▸ **What is required**: Restate each entry below without changing a word.

╭──

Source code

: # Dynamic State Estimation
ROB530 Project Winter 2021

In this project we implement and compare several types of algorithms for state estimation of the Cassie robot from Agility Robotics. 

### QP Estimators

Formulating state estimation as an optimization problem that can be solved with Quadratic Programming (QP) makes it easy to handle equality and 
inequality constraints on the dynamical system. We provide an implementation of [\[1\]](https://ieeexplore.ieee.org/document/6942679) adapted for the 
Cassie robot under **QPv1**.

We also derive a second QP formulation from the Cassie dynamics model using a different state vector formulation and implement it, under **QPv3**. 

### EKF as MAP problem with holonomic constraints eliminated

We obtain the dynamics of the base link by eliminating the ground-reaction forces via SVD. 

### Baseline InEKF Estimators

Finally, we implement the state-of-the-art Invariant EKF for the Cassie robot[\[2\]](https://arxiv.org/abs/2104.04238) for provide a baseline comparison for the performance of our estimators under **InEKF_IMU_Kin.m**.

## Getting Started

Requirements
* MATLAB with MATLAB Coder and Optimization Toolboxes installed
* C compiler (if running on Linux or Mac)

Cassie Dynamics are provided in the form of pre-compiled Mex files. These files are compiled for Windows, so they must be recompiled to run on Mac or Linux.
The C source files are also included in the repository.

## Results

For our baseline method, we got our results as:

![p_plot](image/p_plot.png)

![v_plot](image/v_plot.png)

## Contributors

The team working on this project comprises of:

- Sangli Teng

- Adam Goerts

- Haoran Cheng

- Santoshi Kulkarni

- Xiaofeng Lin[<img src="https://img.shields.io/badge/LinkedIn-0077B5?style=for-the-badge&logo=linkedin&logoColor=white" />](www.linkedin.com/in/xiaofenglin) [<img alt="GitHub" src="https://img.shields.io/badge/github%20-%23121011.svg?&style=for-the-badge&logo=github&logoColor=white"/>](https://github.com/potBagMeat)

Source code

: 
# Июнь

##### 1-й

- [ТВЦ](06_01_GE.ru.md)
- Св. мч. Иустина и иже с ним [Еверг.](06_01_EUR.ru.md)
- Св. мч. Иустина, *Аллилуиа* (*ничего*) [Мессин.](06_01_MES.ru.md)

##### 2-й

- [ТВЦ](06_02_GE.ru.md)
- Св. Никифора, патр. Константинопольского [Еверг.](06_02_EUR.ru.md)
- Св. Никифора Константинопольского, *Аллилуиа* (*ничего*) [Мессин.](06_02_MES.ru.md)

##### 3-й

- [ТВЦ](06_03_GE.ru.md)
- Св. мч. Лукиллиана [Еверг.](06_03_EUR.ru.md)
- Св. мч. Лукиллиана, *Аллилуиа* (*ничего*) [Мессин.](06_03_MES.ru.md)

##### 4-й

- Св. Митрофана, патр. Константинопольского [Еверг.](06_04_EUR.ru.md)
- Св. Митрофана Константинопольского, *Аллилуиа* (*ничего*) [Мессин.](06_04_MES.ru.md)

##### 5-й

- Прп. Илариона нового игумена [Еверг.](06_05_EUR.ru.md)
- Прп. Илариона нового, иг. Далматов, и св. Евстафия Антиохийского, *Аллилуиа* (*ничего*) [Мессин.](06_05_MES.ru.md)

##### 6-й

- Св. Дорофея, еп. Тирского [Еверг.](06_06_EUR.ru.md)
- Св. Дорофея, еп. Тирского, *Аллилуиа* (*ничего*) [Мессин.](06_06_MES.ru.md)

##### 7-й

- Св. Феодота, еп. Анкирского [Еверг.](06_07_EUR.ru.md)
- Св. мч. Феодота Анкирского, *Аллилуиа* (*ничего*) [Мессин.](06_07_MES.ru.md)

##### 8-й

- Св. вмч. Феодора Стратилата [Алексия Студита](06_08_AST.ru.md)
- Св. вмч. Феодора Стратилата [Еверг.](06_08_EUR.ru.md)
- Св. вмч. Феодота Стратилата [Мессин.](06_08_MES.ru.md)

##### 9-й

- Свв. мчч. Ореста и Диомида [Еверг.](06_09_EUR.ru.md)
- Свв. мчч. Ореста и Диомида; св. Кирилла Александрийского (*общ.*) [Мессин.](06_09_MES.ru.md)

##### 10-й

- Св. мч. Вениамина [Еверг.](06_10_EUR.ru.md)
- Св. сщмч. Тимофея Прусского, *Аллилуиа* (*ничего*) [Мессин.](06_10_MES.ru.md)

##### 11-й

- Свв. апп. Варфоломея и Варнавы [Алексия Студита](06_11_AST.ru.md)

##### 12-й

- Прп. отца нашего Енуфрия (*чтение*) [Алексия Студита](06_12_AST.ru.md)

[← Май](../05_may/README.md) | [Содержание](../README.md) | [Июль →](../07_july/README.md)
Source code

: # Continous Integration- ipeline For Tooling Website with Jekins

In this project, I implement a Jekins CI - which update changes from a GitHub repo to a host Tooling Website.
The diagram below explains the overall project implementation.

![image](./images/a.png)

╰──

▸ **Expected answer**:
Source code

: # Dynamic State Estimation
ROB530 Project Winter 2021

In this project we implement and compare several types of algorithms for state estimation of the Cassie robot from Agility Robotics. 

### QP Estimators

Formulating state estimation as an optimization problem that can be solved with Quadratic Programming (QP) makes it easy to handle equality and 
inequality constraints on the dynamical system. We provide an implementation of [\[1\]](https://ieeexplore.ieee.org/document/6942679) adapted for the 
Cassie robot under **QPv1**.

We also derive a second QP formulation from the Cassie dynamics model using a different state vector formulation and implement it, under **QPv3**. 

### EKF as MAP problem with holonomic constraints eliminated

We obtain the dynamics of the base link by eliminating the ground-reaction forces via SVD. 

### Baseline InEKF Estimators

Finally, we implement the state-of-the-art Invariant EKF for the Cassie robot[\[2\]](https://arxiv.org/abs/2104.04238) for provide a baseline comparison for the performance of our estimators under **InEKF_IMU_Kin.m**.

## Getting Started

Requirements
* MATLAB with MATLAB Coder and Optimization Toolboxes installed
* C compiler (if running on Linux or Mac)

Cassie Dynamics are provided in the form of pre-compiled Mex files. These files are compiled for Windows, so they must be recompiled to run on Mac or Linux.
The C source files are also included in the repository.

## Results

For our baseline method, we got our results as:

![p_plot](image/p_plot.png)

![v_plot](image/v_plot.png)

## Contributors

The team working on this project comprises of:

- Sangli Teng

- Adam Goerts

- Haoran Cheng

- Santoshi Kulkarni

- Xiaofeng Lin[<img src="https://img.shields.io/badge/LinkedIn-0077B5?style=for-the-badge&logo=linkedin&logoColor=white" />](www.linkedin.com/in/xiaofenglin) [<img alt="GitHub" src="https://img.shields.io/badge/github%20-%23121011.svg?&style=for-the-badge&logo=github&logoColor=white"/>](https://github.com/potBagMeat)

Source code

: 
# Июнь

##### 1-й

- [ТВЦ](06_01_GE.ru.md)
- Св. мч. Иустина и иже с ним [Еверг.](06_01_EUR.ru.md)
- Св. мч. Иустина, *Аллилуиа* (*ничего*) [Мессин.](06_01_MES.ru.md)

##### 2-й

- [ТВЦ](06_02_GE.ru.md)
- Св. Никифора, патр. Константинопольского [Еверг.](06_02_EUR.ru.md)
- Св. Никифора Константинопольского, *Аллилуиа* (*ничего*) [Мессин.](06_02_MES.ru.md)

##### 3-й

- [ТВЦ](06_03_GE.ru.md)
- Св. мч. Лукиллиана [Еверг.](06_03_EUR.ru.md)
- Св. мч. Лукиллиана, *Аллилуиа* (*ничего*) [Мессин.](06_03_MES.ru.md)

##### 4-й

- Св. Митрофана, патр. Константинопольского [Еверг.](06_04_EUR.ru.md)
- Св. Митрофана Константинопольского, *Аллилуиа* (*ничего*) [Мессин.](06_04_MES.ru.md)

##### 5-й

- Прп. Илариона нового игумена [Еверг.](06_05_EUR.ru.md)
- Прп. Илариона нового, иг. Далматов, и св. Евстафия Антиохийского, *Аллилуиа* (*ничего*) [Мессин.](06_05_MES.ru.md)

##### 6-й

- Св. Дорофея, еп. Тирского [Еверг.](06_06_EUR.ru.md)
- Св. Дорофея, еп. Тирского, *Аллилуиа* (*ничего*) [Мессин.](06_06_MES.ru.md)

##### 7-й

- Св. Феодота, еп. Анкирского [Еверг.](06_07_EUR.ru.md)
- Св. мч. Феодота Анкирского, *Аллилуиа* (*ничего*) [Мессин.](06_07_MES.ru.md)

##### 8-й

- Св. вмч. Феодора Стратилата [Алексия Студита](06_08_AST.ru.md)
- Св. вмч. Феодора Стратилата [Еверг.](06_08_EUR.ru.md)
- Св. вмч. Феодота Стратилата [Мессин.](06_08_MES.ru.md)

##### 9-й

- Свв. мчч. Ореста и Диомида [Еверг.](06_09_EUR.ru.md)
- Свв. мчч. Ореста и Диомида; св. Кирилла Александрийского (*общ.*) [Мессин.](06_09_MES.ru.md)

##### 10-й

- Св. мч. Вениамина [Еверг.](06_10_EUR.ru.md)
- Св. сщмч. Тимофея Прусского, *Аллилуиа* (*ничего*) [Мессин.](06_10_MES.ru.md)

##### 11-й

- Свв. апп. Варфоломея и Варнавы [Алексия Студита](06_11_AST.ru.md)

##### 12-й

- Прп. отца нашего Енуфрия (*чтение*) [Алексия Студита](06_12_AST.ru.md)

[← Май](../05_may/README.md) | [Содержание](../README.md) | [Июль →](../07_july/README.md)
Source code

: # Continous Integration- ipeline For Tooling Website with Jekins

In this project, I implement a Jekins CI - which update changes from a GitHub repo to a host Tooling Website.
The diagram below explains the overall project implementation.

![image](./images/a.png)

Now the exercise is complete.